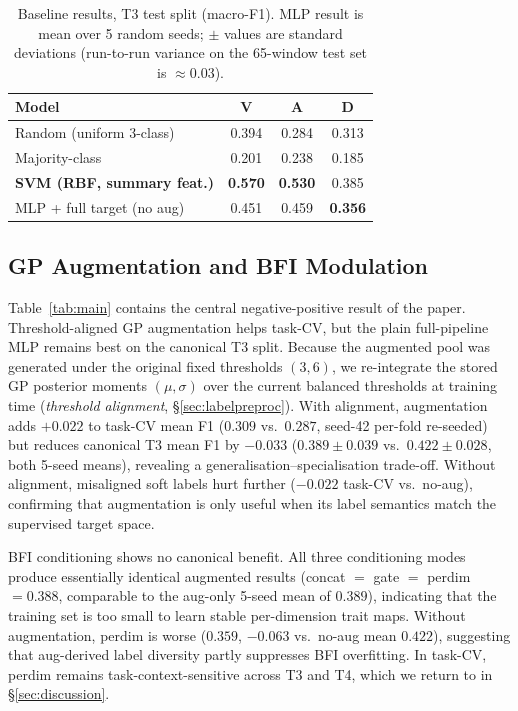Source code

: \documentclass[sigconf,nonacm]{acmart}
\newcommand{\best}[1]{\textbf{\textcolor{bestcol}{#1}}}
\begin{document}
\begin{table}[t]
\caption{Baseline results, T3 test split (macro-F1). MLP result is mean over 5
  random seeds; $\pm$ values are standard deviations (run-to-run variance on the
  65-window test set is ${\approx}0.03$).}
\label{tab:baselines}
\centering
\begin{tabular}{lccc}
\toprule
\textbf{Model} & \textbf{V} & \textbf{A} & \textbf{D} \\
\midrule
Random (uniform 3-class) & 0.394 & 0.284 & 0.313 \\
Majority-class           & 0.201 & 0.238 & 0.185 \\
\best{SVM (RBF, summary feat.)} & \best{0.570} & \best{0.530} & 0.385 \\
MLP + full target (no aug)   & 0.451 & 0.459 & \best{0.356} \\
\bottomrule
\end{tabular}
\end{table}

\subsection{GP Augmentation and BFI Modulation}
\label{sec:mainresults}

Table~\ref{tab:main} contains the central negative-positive result of the
paper.
Threshold-aligned GP augmentation helps task-CV, but the plain full-pipeline MLP
remains best on the canonical T3 split.
Because the augmented pool was generated under the original fixed thresholds
$(3, 6)$, we re-integrate the stored GP posterior moments $(\mu, \sigma)$ over
the current balanced thresholds
at training time (\emph{threshold alignment}, §\ref{sec:labelpreproc}).
With alignment, augmentation adds $+0.022$ to task-CV mean F1
($0.309$ vs.\ $0.287$, seed-42 per-fold re-seeded) but reduces canonical T3
mean F1 by $-0.033$ ($0.389 \pm 0.039$ vs.\ $0.422 \pm 0.028$, both 5-seed
means), revealing a generalisation--specialisation trade-off.
Without alignment, misaligned soft labels hurt further
($-0.022$ task-CV vs.\ no-aug), confirming that augmentation is only useful
when its label semantics match the supervised target space.

BFI conditioning shows no canonical benefit.
All three conditioning modes produce essentially identical augmented results
(concat $=$ gate $=$ perdim $= 0.388$, comparable to the aug-only 5-seed mean
of $0.389$), indicating that the training set is too small to learn stable
per-dimension trait maps.
Without augmentation, perdim is worse ($0.359$, $-0.063$ vs.\ no-aug
mean $0.422$), suggesting that aug-derived label diversity partly suppresses
BFI overfitting.
In task-CV, perdim remains task-context-sensitive across T3 and T4, which we
return to in §\ref{sec:discussion}.
\end{document}
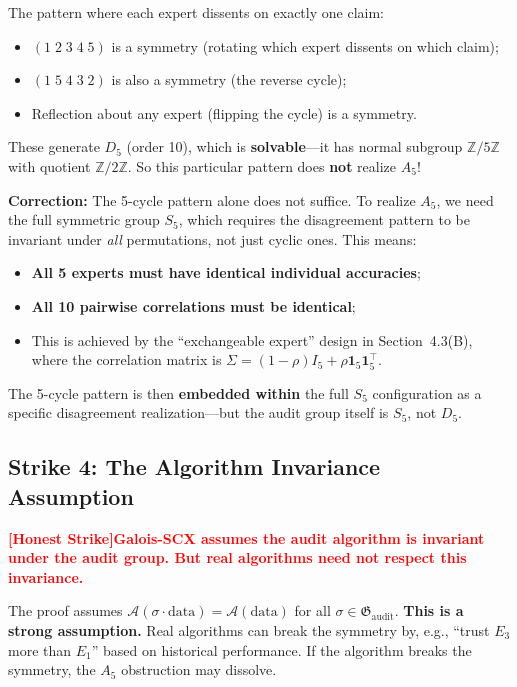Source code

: \documentclass[12pt,a4paper]{article}
\theoremstyle{remark}
\newcommand{\Z}{\mathbb{Z}}
\newcommand{\AuditGrp}{\mathfrak{G}_{\mathrm{audit}}}
\newcommand{\honestcrit}[1]{%
    \textcolor{red}{\textbf{[Honest Strike]#1}}%
}
\begin{document}
The pattern where each expert dissents on exactly one claim:
\begin{itemize}
    \item \((1\;2\;3\;4\;5)\) is a symmetry (rotating which expert dissents on which claim);
    \item \((1\;5\;4\;3\;2)\) is also a symmetry (the reverse cycle);
    \item Reflection about any expert (flipping the cycle) is a symmetry.
\end{itemize}
These generate \(D_5\) (order 10), which is \textbf{solvable}---it has normal subgroup \(\Z/5\Z\) with quotient \(\Z/2\Z\). So this particular pattern does \textbf{not} realize \(A_5\)!

\textbf{Correction:} The 5-cycle pattern alone does not suffice. To realize \(A_5\), we need the full symmetric group \(S_5\), which requires the disagreement pattern to be invariant under \textit{all} permutations, not just cyclic ones. This means:
\begin{itemize}
    \item \textbf{All 5 experts must have identical individual accuracies};
    \item \textbf{All 10 pairwise correlations must be identical};
    \item This is achieved by the ``exchangeable expert'' design in Section~4.3(B), where the correlation matrix is \(\Sigma = (1-\rho)I_5 + \rho\mathbf{1}_5\mathbf{1}_5^\top\).
\end{itemize}

The 5-cycle pattern is then \textbf{embedded within} the full \(S_5\) configuration as a specific disagreement realization---but the audit group itself is \(S_5\), not \(D_5\).

\subsection{Strike 4: The Algorithm Invariance Assumption}
\honestcrit{Galois-SCX assumes the audit algorithm is invariant under the audit group. But real algorithms need not respect this invariance.}

The proof assumes \(\mathcal{A}(\sigma \cdot \text{data}) = \mathcal{A}(\text{data})\) for all \(\sigma \in \AuditGrp\). \textbf{This is a strong assumption.} Real algorithms can break the symmetry by, e.g., ``trust \(E_3\) more than \(E_1\)'' based on historical performance. If the algorithm breaks the symmetry, the \(A_5\) obstruction may dissolve.
\end{document}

.....

Any images must be left out; transcribe the rest of the material exactly.

Source code

: \documentclass[sigconf,nonacm]{acmart}
\newcommand{\best}[1]{\textbf{\textcolor{bestcol}{#1}}}
\begin{document}
\begin{table}[t]
\caption{Baseline results, T3 test split (macro-F1). MLP result is mean over 5
  random seeds; $\pm$ values are standard deviations (run-to-run variance on the
  65-window test set is ${\approx}0.03$).}
\label{tab:baselines}
\centering
\begin{tabular}{lccc}
\toprule
\textbf{Model} & \textbf{V} & \textbf{A} & \textbf{D} \\
\midrule
Random (uniform 3-class) & 0.394 & 0.284 & 0.313 \\
Majority-class           & 0.201 & 0.238 & 0.185 \\
\best{SVM (RBF, summary feat.)} & \best{0.570} & \best{0.530} & 0.385 \\
MLP + full target (no aug)   & 0.451 & 0.459 & \best{0.356} \\
\bottomrule
\end{tabular}
\end{table}

\subsection{GP Augmentation and BFI Modulation}
\label{sec:mainresults}

Table~\ref{tab:main} contains the central negative-positive result of the
paper.
Threshold-aligned GP augmentation helps task-CV, but the plain full-pipeline MLP
remains best on the canonical T3 split.
Because the augmented pool was generated under the original fixed thresholds
$(3, 6)$, we re-integrate the stored GP posterior moments $(\mu, \sigma)$ over
the current balanced thresholds
at training time (\emph{threshold alignment}, §\ref{sec:labelpreproc}).
With alignment, augmentation adds $+0.022$ to task-CV mean F1
($0.309$ vs.\ $0.287$, seed-42 per-fold re-seeded) but reduces canonical T3
mean F1 by $-0.033$ ($0.389 \pm 0.039$ vs.\ $0.422 \pm 0.028$, both 5-seed
means), revealing a generalisation--specialisation trade-off.
Without alignment, misaligned soft labels hurt further
($-0.022$ task-CV vs.\ no-aug), confirming that augmentation is only useful
when its label semantics match the supervised target space.

BFI conditioning shows no canonical benefit.
All three conditioning modes produce essentially identical augmented results
(concat $=$ gate $=$ perdim $= 0.388$, comparable to the aug-only 5-seed mean
of $0.389$), indicating that the training set is too small to learn stable
per-dimension trait maps.
Without augmentation, perdim is worse ($0.359$, $-0.063$ vs.\ no-aug
mean $0.422$), suggesting that aug-derived label diversity partly suppresses
BFI overfitting.
In task-CV, perdim remains task-context-sensitive across T3 and T4, which we
return to in §\ref{sec:discussion}.
\end{document}
Source code

: \documentclass[12pt,a4paper]{article}
\theoremstyle{remark}
\newcommand{\Z}{\mathbb{Z}}
\newcommand{\AuditGrp}{\mathfrak{G}_{\mathrm{audit}}}
\newcommand{\honestcrit}[1]{%
    \textcolor{red}{\textbf{[Honest Strike]#1}}%
}
\begin{document}
The pattern where each expert dissents on exactly one claim:
\begin{itemize}
    \item \((1\;2\;3\;4\;5)\) is a symmetry (rotating which expert dissents on which claim);
    \item \((1\;5\;4\;3\;2)\) is also a symmetry (the reverse cycle);
    \item Reflection about any expert (flipping the cycle) is a symmetry.
\end{itemize}
These generate \(D_5\) (order 10), which is \textbf{solvable}---it has normal subgroup \(\Z/5\Z\) with quotient \(\Z/2\Z\). So this particular pattern does \textbf{not} realize \(A_5\)!

\textbf{Correction:} The 5-cycle pattern alone does not suffice. To realize \(A_5\), we need the full symmetric group \(S_5\), which requires the disagreement pattern to be invariant under \textit{all} permutations, not just cyclic ones. This means:
\begin{itemize}
    \item \textbf{All 5 experts must have identical individual accuracies};
    \item \textbf{All 10 pairwise correlations must be identical};
    \item This is achieved by the ``exchangeable expert'' design in Section~4.3(B), where the correlation matrix is \(\Sigma = (1-\rho)I_5 + \rho\mathbf{1}_5\mathbf{1}_5^\top\).
\end{itemize}

The 5-cycle pattern is then \textbf{embedded within} the full \(S_5\) configuration as a specific disagreement realization---but the audit group itself is \(S_5\), not \(D_5\).

\subsection{Strike 4: The Algorithm Invariance Assumption}
\honestcrit{Galois-SCX assumes the audit algorithm is invariant under the audit group. But real algorithms need not respect this invariance.}

The proof assumes \(\mathcal{A}(\sigma \cdot \text{data}) = \mathcal{A}(\text{data})\) for all \(\sigma \in \AuditGrp\). \textbf{This is a strong assumption.} Real algorithms can break the symmetry by, e.g., ``trust \(E_3\) more than \(E_1\)'' based on historical performance. If the algorithm breaks the symmetry, the \(A_5\) obstruction may dissolve.
\end{document}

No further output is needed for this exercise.